Anders post is not well thought out at all. In fact he mimics parts of posts that other who actually know lighting and know that LED will take over use to discuss real lighting topics (i.e. about the lack of advantage at high speed of scotopic/mesopic lighting). 

Anders has very limited knowledge of lighting, lighting science, optical science, human vision and certainly diddly squat w.r.t. the lighting industry.


- Anders keep making this dumb posts repeatedly about a non existant whole in the spectrum in the blue / green. If you compare to a 3000K halogen bulb, there is actually less at the spectrum. It is easy to make very high CRI, 95+ LED sources with almost no blue spike near perfect color and to do it across the CCT spectrum. However, that is not what the market for the most part is demanding and hence why is it not being done on mass. However, specialists like Xicato, the Bridgelux Artist series, some of the Sharp Zenigata LED models, Soraa, etc. are doing just this. They give up significant efficiency w.r.t. other LEDs thougth and hence the market demand at this point is low and hence costs are higher. As LED efficiency improves and costs come down, there share will grown.

- LPS is virtually unused these days. While initial lumens/watt is high, the efficiency RAPIDLY degrades AND the huge relative source size makes optical control very difficult hence you effectively light the neighbourhood, not the street

- Glare is an issue and is being addressed both with a movement to lower CCT which impacts the relative amount of blue, and also by better optical designs. A well designed 4000K streetlight has little glare in urban/residential settings. I know, I drive under a lot.
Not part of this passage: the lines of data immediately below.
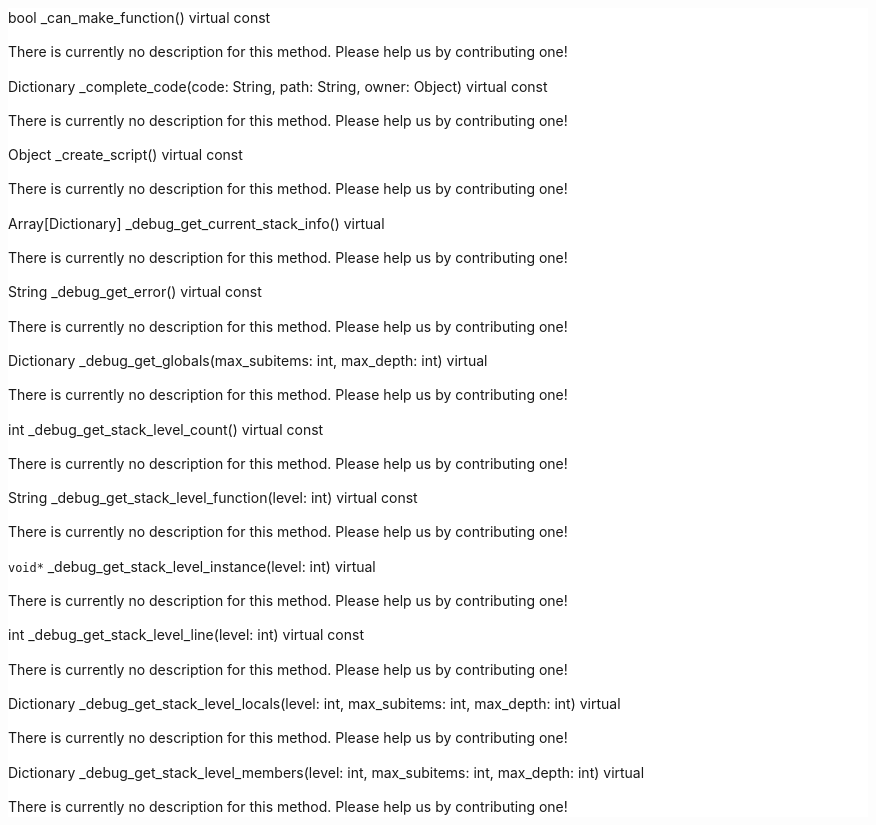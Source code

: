 bool _can_make_function() virtual const

There is currently no description for this method. Please help us by
contributing one!

Dictionary _complete_code(code: String, path: String, owner: Object) virtual
const

There is currently no description for this method. Please help us by
contributing one!

Object _create_script() virtual const

There is currently no description for this method. Please help us by
contributing one!

Array[Dictionary] _debug_get_current_stack_info() virtual

There is currently no description for this method. Please help us by
contributing one!

String _debug_get_error() virtual const

There is currently no description for this method. Please help us by
contributing one!

Dictionary _debug_get_globals(max_subitems: int, max_depth: int) virtual

There is currently no description for this method. Please help us by
contributing one!

int _debug_get_stack_level_count() virtual const

There is currently no description for this method. Please help us by
contributing one!

String _debug_get_stack_level_function(level: int) virtual const

There is currently no description for this method. Please help us by
contributing one!

`void*` _debug_get_stack_level_instance(level: int) virtual

There is currently no description for this method. Please help us by
contributing one!

int _debug_get_stack_level_line(level: int) virtual const

There is currently no description for this method. Please help us by
contributing one!

Dictionary _debug_get_stack_level_locals(level: int, max_subitems: int,
max_depth: int) virtual

There is currently no description for this method. Please help us by
contributing one!

Dictionary _debug_get_stack_level_members(level: int, max_subitems: int,
max_depth: int) virtual

There is currently no description for this method. Please help us by
contributing one!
Actually even at 5000K (having designed one or two), a tight optical control, i.e. llittle/no light beyond 60 degrees, yields very little in the way of effective glare in most situations unless you feel inclined to look right at the light which few do. Most LED streetlights are arrays of LEDs and hence the source size is effectively large. Even if a single or several large LEDs are used, the source brightness is no higher than metal halide which lights many a parking lot. Last generation LED technology was competitive with HPS for streelights due to high placement accuracy (light where you want). This gen of LEDs both in cost and efficiency makes it an easy decision.

- CMH "can" have higher CRI than LED, however, especially for retail, the efficiency at the fixture level is "okay" and the costs is actually quite high. 15-20000 hour (maybe), bulb cost more than equivalent LEDs and are seen by those high CRI LED mfrs as the low hanging fruit.

- I don't know a single customer with MR16s or GU10s who would not in a second replace them with a good quality alternative. Many have a ton of them and they cost a fortune to run. Watch for en-mass replacement over the next few years.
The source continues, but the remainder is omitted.